* [Raw data]:
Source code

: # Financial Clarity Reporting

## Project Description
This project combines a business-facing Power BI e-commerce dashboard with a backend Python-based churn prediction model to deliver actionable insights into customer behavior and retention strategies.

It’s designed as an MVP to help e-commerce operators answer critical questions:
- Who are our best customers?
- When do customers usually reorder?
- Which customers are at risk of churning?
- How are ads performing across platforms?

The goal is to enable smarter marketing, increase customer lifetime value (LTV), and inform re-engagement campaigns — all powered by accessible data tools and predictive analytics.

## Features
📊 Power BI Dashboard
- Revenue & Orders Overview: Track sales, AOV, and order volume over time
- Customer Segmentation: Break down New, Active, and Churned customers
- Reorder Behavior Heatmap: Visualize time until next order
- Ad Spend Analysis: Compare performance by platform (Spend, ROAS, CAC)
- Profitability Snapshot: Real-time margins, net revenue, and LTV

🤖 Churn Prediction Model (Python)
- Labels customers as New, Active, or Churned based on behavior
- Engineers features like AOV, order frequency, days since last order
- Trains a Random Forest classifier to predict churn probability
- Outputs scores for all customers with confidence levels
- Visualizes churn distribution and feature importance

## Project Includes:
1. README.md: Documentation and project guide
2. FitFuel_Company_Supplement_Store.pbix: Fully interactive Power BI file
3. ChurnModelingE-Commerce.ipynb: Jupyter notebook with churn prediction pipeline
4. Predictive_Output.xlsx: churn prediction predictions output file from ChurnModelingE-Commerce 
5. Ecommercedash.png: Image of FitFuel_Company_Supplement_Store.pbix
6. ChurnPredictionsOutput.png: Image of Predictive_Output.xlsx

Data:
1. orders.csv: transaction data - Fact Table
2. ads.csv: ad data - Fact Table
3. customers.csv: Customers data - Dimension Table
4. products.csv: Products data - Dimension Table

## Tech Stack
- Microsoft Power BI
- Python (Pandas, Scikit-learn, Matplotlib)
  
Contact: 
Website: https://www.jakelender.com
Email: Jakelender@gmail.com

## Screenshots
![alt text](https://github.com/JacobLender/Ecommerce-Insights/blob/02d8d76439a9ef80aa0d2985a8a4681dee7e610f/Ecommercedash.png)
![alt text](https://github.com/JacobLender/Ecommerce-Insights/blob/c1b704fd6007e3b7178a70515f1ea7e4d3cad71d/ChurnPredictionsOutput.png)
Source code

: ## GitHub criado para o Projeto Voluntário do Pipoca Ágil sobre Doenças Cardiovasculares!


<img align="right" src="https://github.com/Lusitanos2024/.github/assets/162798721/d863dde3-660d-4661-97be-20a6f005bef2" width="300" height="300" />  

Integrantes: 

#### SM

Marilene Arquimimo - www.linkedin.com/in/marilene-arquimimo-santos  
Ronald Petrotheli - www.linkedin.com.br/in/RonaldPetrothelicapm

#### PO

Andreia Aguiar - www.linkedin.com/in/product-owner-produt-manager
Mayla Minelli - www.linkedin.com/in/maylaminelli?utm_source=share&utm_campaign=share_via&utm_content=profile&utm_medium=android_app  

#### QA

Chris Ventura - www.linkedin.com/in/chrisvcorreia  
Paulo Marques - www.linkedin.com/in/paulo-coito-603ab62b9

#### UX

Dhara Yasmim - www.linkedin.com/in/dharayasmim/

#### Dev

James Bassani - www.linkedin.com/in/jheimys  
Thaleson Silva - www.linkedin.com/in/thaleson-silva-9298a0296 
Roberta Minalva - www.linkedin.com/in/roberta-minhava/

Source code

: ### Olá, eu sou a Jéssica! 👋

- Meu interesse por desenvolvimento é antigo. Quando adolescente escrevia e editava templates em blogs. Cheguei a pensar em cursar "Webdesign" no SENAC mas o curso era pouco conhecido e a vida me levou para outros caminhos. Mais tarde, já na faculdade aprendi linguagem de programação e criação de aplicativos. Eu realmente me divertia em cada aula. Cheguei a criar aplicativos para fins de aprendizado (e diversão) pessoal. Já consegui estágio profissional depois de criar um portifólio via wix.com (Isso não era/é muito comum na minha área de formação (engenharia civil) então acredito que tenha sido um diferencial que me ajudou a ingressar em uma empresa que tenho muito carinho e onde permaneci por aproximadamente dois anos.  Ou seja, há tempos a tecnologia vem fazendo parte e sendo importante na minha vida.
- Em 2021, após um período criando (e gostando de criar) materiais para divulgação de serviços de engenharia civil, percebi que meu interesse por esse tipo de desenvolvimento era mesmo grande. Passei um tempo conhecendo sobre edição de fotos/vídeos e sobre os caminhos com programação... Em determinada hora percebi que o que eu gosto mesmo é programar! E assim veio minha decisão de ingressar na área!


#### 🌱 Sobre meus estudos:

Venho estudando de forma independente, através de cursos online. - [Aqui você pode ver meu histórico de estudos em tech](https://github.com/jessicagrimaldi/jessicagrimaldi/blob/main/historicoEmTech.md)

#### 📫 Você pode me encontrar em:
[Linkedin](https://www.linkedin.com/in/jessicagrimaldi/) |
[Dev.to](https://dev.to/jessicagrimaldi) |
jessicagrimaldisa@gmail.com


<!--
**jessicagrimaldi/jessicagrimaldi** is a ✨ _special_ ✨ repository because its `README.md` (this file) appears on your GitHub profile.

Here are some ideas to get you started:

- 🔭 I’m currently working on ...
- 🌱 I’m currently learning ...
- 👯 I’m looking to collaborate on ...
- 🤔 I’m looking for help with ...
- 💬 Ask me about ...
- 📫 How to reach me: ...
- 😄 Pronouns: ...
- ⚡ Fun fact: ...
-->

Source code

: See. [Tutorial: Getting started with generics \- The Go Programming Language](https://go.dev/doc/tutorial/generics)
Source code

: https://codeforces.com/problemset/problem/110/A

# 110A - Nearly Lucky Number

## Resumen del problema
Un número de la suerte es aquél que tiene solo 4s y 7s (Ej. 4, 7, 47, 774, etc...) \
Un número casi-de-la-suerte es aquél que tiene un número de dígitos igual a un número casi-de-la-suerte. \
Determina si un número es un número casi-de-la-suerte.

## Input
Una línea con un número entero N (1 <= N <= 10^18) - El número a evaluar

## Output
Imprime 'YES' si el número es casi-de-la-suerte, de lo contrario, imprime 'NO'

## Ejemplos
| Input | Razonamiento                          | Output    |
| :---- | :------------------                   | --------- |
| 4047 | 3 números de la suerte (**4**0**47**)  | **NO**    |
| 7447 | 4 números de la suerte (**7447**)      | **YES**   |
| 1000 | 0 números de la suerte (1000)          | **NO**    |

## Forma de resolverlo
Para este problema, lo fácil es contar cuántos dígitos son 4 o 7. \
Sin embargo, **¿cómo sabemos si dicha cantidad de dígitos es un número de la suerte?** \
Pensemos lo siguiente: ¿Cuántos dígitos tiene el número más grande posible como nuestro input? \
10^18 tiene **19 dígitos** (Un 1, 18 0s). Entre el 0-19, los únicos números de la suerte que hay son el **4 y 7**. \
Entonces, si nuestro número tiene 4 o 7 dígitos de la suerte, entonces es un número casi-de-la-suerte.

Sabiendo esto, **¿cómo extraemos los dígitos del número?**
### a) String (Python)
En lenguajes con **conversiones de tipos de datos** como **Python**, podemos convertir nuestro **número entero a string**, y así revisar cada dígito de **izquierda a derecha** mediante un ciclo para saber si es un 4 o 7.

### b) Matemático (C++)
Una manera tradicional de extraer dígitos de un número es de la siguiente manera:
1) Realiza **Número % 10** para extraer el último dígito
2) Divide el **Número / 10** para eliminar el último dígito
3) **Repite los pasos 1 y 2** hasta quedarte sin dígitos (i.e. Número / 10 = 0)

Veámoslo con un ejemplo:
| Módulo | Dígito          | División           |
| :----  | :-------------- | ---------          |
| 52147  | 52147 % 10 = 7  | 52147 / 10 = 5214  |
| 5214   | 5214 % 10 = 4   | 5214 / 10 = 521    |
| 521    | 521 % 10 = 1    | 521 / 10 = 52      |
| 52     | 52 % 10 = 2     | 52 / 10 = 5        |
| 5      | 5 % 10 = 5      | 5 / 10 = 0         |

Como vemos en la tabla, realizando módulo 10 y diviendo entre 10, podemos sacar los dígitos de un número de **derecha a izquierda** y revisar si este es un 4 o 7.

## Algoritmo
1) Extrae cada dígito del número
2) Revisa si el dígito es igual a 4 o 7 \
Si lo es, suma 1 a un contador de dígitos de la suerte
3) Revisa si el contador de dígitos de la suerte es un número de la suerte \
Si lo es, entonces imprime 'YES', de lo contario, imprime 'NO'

* [Task details]:
Among the lines above, find those with the word "números" and list them.

* [Solution to this exercise]:
| 4047 | 3 números de la suerte (**4**0**47**)  | **NO**    |
| 7447 | 4 números de la suerte (**7447**)      | **YES**   |
| 1000 | 0 números de la suerte (1000)          | **NO**    |
10^18 tiene **19 dígitos** (Un 1, 18 0s). Entre el 0-19, los únicos números de la suerte que hay son el **4 y 7**. \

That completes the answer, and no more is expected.